• **RECORDS FOR THE EXERCISE**:
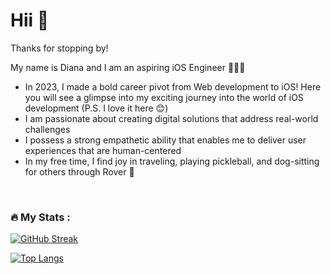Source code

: <link rel="stylesheet" href="https://cdn.jsdelivr.net/gh/devicons/devicon@v2.15.1/devicon.min.css">



# Hii 👋

Thanks for stopping by! 
<br>

My name is Diana and I am an aspiring iOS Engineer 👩🏻‍💻
<br>
- In 2023, I made a bold career pivot from Web development to iOS! Here you will see a glimpse into my exciting journey into the world of iOS development (P.S. I love it here 😊)
- I am passionate about creating digital solutions that address real-world challenges
- I possess a strong empathetic ability that enables me to deliver user experiences that are human-centered
- In my free time, I find joy in traveling, playing pickleball, and dog-sitting for others through Rover 🥰
<br>

### :fire: My Stats :

[![GitHub Streak](http://github-readme-streak-stats.herokuapp.com?user=dianatduong)](https://git.io/streak-stats)


[![Top Langs](https://github-readme-stats.vercel.app/api/top-langs/?username=dianatduong)](https://github.com/dianatduong/github-readme-stats)






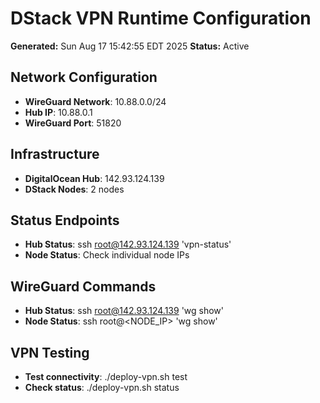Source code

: # DStack VPN Runtime Configuration

**Generated:** Sun Aug 17 15:42:55 EDT 2025
**Status:** Active

## Network Configuration
- **WireGuard Network**: 10.88.0.0/24
- **Hub IP**: 10.88.0.1
- **WireGuard Port**: 51820

## Infrastructure
- **DigitalOcean Hub**: 142.93.124.139
- **DStack Nodes**:        2 nodes

## Status Endpoints
- **Hub Status**: ssh root@142.93.124.139 'vpn-status'
- **Node Status**: Check individual node IPs

## WireGuard Commands
- **Hub Status**: ssh root@142.93.124.139 'wg show'
- **Node Status**: ssh root@<NODE_IP> 'wg show'

## VPN Testing
- **Test connectivity**: ./deploy-vpn.sh test
- **Check status**: ./deploy-vpn.sh status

• **AIM OF THE EXERCISE**: Word for word, reproduce all the data, but not the pictures.

• **EXERCISE OUTPUT**:
Source code

: <link rel="stylesheet" href="https://cdn.jsdelivr.net/gh/devicons/devicon@v2.15.1/devicon.min.css">



# Hii 👋

Thanks for stopping by! 
<br>

My name is Diana and I am an aspiring iOS Engineer 👩🏻‍💻
<br>
- In 2023, I made a bold career pivot from Web development to iOS! Here you will see a glimpse into my exciting journey into the world of iOS development (P.S. I love it here 😊)
- I am passionate about creating digital solutions that address real-world challenges
- I possess a strong empathetic ability that enables me to deliver user experiences that are human-centered
- In my free time, I find joy in traveling, playing pickleball, and dog-sitting for others through Rover 🥰
<br>

### :fire: My Stats :

[![GitHub Streak](http://github-readme-streak-stats.herokuapp.com?user=dianatduong)](https://git.io/streak-stats)


[![Top Langs](https://github-readme-stats.vercel.app/api/top-langs/?username=dianatduong)](https://github.com/dianatduong/github-readme-stats)






Source code

: # DStack VPN Runtime Configuration

**Generated:** Sun Aug 17 15:42:55 EDT 2025
**Status:** Active

## Network Configuration
- **WireGuard Network**: 10.88.0.0/24
- **Hub IP**: 10.88.0.1
- **WireGuard Port**: 51820

## Infrastructure
- **DigitalOcean Hub**: 142.93.124.139
- **DStack Nodes**:        2 nodes

## Status Endpoints
- **Hub Status**: ssh root@142.93.124.139 'vpn-status'
- **Node Status**: Check individual node IPs

## WireGuard Commands
- **Hub Status**: ssh root@142.93.124.139 'wg show'
- **Node Status**: ssh root@<NODE_IP> 'wg show'

## VPN Testing
- **Test connectivity**: ./deploy-vpn.sh test
- **Check status**: ./deploy-vpn.sh status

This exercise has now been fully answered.